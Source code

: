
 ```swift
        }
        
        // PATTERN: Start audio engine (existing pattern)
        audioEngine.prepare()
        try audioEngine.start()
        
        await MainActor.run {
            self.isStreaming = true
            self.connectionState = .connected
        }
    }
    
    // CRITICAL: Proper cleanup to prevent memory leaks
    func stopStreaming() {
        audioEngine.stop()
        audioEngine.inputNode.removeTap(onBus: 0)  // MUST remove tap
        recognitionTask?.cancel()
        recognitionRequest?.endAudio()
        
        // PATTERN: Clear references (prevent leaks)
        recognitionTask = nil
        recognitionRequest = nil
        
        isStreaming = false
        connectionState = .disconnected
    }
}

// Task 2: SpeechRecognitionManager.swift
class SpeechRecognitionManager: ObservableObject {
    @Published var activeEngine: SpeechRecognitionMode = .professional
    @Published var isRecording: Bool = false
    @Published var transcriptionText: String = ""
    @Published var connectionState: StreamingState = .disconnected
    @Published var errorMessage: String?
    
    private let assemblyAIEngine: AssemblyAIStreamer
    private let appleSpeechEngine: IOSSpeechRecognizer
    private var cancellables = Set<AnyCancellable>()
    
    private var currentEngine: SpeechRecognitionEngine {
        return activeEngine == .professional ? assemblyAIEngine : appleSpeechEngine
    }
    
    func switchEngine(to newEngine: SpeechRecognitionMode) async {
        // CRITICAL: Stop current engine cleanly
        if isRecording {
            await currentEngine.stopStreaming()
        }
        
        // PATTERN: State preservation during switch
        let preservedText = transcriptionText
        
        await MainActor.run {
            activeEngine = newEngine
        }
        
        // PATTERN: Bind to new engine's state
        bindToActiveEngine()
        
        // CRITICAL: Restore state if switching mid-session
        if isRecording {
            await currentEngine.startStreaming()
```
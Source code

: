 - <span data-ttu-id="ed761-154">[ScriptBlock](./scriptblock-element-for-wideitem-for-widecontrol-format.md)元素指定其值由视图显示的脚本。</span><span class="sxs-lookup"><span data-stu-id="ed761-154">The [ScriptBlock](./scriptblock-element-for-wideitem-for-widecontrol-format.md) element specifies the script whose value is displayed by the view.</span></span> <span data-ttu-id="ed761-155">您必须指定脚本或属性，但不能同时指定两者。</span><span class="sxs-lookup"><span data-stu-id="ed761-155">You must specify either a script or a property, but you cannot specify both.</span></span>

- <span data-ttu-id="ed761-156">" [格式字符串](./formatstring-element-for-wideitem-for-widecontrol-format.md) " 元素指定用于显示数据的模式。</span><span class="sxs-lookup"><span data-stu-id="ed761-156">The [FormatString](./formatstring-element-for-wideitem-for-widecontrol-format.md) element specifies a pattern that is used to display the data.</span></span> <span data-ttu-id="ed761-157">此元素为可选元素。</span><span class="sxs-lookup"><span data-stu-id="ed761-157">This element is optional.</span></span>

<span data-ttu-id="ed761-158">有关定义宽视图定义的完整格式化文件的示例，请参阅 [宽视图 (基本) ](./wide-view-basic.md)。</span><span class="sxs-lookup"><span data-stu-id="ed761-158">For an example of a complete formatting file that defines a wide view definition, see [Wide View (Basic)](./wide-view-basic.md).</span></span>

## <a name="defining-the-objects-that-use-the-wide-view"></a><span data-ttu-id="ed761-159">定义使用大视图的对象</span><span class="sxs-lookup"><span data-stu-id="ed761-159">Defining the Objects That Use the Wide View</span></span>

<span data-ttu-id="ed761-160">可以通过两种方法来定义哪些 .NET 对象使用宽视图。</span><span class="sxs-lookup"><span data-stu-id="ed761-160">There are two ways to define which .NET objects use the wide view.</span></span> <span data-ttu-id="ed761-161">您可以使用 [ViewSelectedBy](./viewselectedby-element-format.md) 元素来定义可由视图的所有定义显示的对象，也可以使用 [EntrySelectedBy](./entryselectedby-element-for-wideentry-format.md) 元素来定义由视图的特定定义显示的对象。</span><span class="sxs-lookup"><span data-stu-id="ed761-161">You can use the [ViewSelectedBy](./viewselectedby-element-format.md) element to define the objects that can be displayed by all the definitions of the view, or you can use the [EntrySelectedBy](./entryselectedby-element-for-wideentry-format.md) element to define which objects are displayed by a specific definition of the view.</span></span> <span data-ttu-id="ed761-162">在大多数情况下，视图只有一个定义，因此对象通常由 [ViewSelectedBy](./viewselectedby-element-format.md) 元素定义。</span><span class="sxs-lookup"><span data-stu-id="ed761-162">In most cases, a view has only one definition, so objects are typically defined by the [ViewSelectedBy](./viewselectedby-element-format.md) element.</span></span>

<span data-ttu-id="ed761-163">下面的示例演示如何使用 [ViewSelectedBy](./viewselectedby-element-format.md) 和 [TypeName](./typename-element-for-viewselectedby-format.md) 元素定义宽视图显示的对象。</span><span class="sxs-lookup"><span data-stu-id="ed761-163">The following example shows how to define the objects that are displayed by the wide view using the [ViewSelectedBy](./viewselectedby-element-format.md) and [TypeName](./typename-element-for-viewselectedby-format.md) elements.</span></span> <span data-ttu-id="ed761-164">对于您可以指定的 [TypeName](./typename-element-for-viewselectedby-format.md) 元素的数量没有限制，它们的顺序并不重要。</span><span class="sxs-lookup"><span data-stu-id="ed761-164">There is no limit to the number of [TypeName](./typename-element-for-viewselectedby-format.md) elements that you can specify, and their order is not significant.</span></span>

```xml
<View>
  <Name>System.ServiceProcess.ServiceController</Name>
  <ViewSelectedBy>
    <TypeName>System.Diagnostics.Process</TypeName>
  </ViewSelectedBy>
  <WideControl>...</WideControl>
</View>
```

################

# Assignment:
In how many lines of the material does the string "example" appear? Reply with the number only.

# Final answer:
2